[Extracted data entries]

########

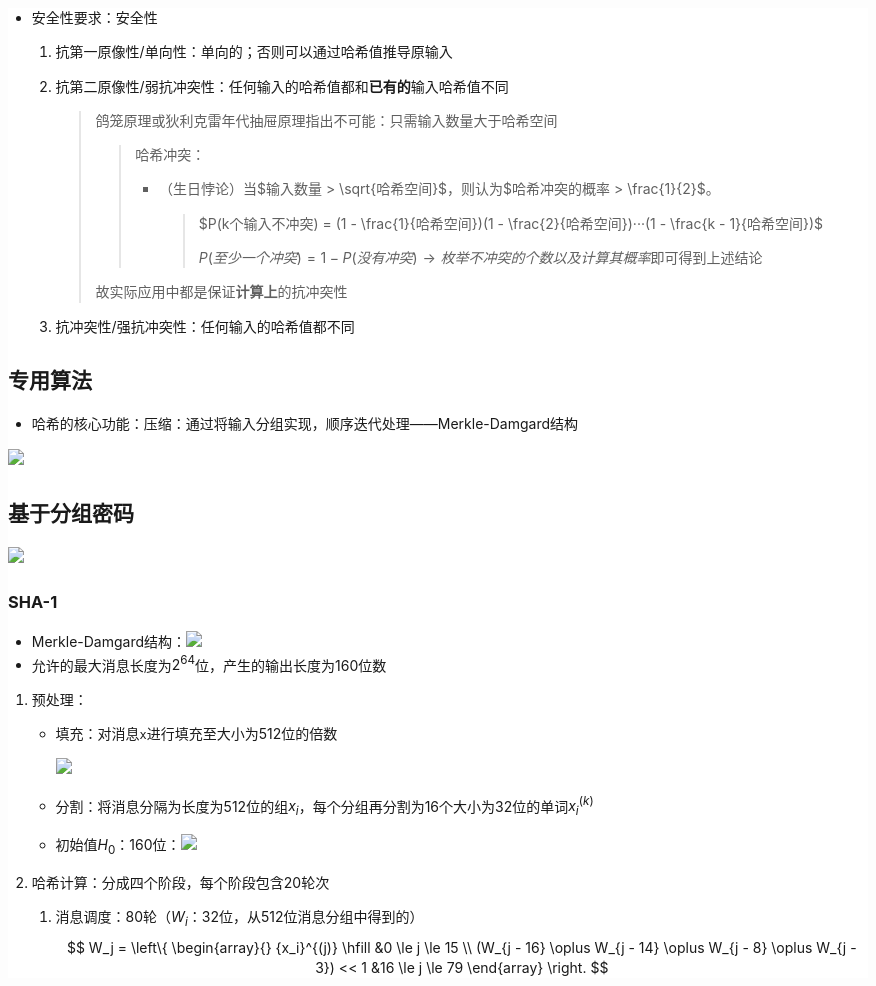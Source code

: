 + 安全性要求：安全性

  1. 抗第一原像性/单向性：单向的；否则可以通过哈希值推导原输入

  2. 抗第二原像性/弱抗冲突性：任何输入的哈希值都和**已有的**输入哈希值不同

     > 鸽笼原理或狄利克雷年代抽屉原理指出不可能：只需输入数量大于哈希空间
     >
     > > 哈希冲突：
     > >
     > > + （生日悖论）当$输入数量 > \sqrt{哈希空间}$，则认为$哈希冲突的概率 > \frac{1}{2}$。
     > >
     > >   > $P(k个输入不冲突) = (1 - \frac{1}{哈希空间})(1 - \frac{2}{哈希空间})···(1 - \frac{k - 1}{哈希空间})$
     > >   >
     > >   > $P(至少一个冲突) = 1 - P(没有冲突) \rightarrow 枚举不冲突的个数以及计算其概率$即可得到上述结论
     >
     > 故实际应用中都是保证**计算上**的抗冲突性

  3. 抗冲突性/强抗冲突性：任何输入的哈希值都不同


## 专用算法

+ 哈希的核心功能：压缩：通过将输入分组实现，顺序迭代处理——Merkle-Damgard结构

![](https://cdn.jsdelivr.net/gh/zweix123/CS-notes@master/resource/Math/Cryptology/MD4家族.jpg)

## 基于分组密码

![](https://cdn.jsdelivr.net/gh/zweix123/CS-notes@master/resource/Math/Cryptology/基于分组的哈希函数结构模型.jpg)

### SHA-1

+ Merkle-Damgard结构：![](https://cdn.jsdelivr.net/gh/zweix123/CS-notes@master/resource/Math/Cryptology/SHA-1_MD结构.jpg)
+ 允许的最大消息长度为$2^{64}$位，产生的输出长度为160位数

1. 预处理：

   + 填充：对消息`x`进行填充至大小为512位的倍数

     ![](https://cdn.jsdelivr.net/gh/zweix123/CS-notes@master/resource/Math/Cryptology/SHA-1消息的填充.jpg)

   + 分割：将消息分隔为长度为512位的组$x_i$，每个分组再分割为16个大小为32位的单词$x_i^{(k)}$

   + 初始值$H_0$：160位：![](https://cdn.jsdelivr.net/gh/zweix123/CS-notes@master/resource/Math/Cryptology/SHA-1初始值H_0.jpg)

2. 哈希计算：分成四个阶段，每个阶段包含20轮次

   1. 消息调度：80轮（$W_i$：32位，从512位消息分组中得到的）
      $$
      W_j = 
      \left\{
      \begin{array}{}
      {x_i}^{(j)} \hfill &0 \le j \le 15 \\
      (W_{j - 16} \oplus W_{j - 14} \oplus W_{j - 8} \oplus W_{j - 3}) << 1 &16 \le j \le 79
      \end{array}
      \right.
      $$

########

What is required:
In the records above, locate every line with the string "frac" and copy it.

Written solution:
     > > + （生日悖论）当$输入数量 > \sqrt{哈希空间}$，则认为$哈希冲突的概率 > \frac{1}{2}$。
     > >   > $P(k个输入不冲突) = (1 - \frac{1}{哈希空间})(1 - \frac{2}{哈希空间})···(1 - \frac{k - 1}{哈希空间})$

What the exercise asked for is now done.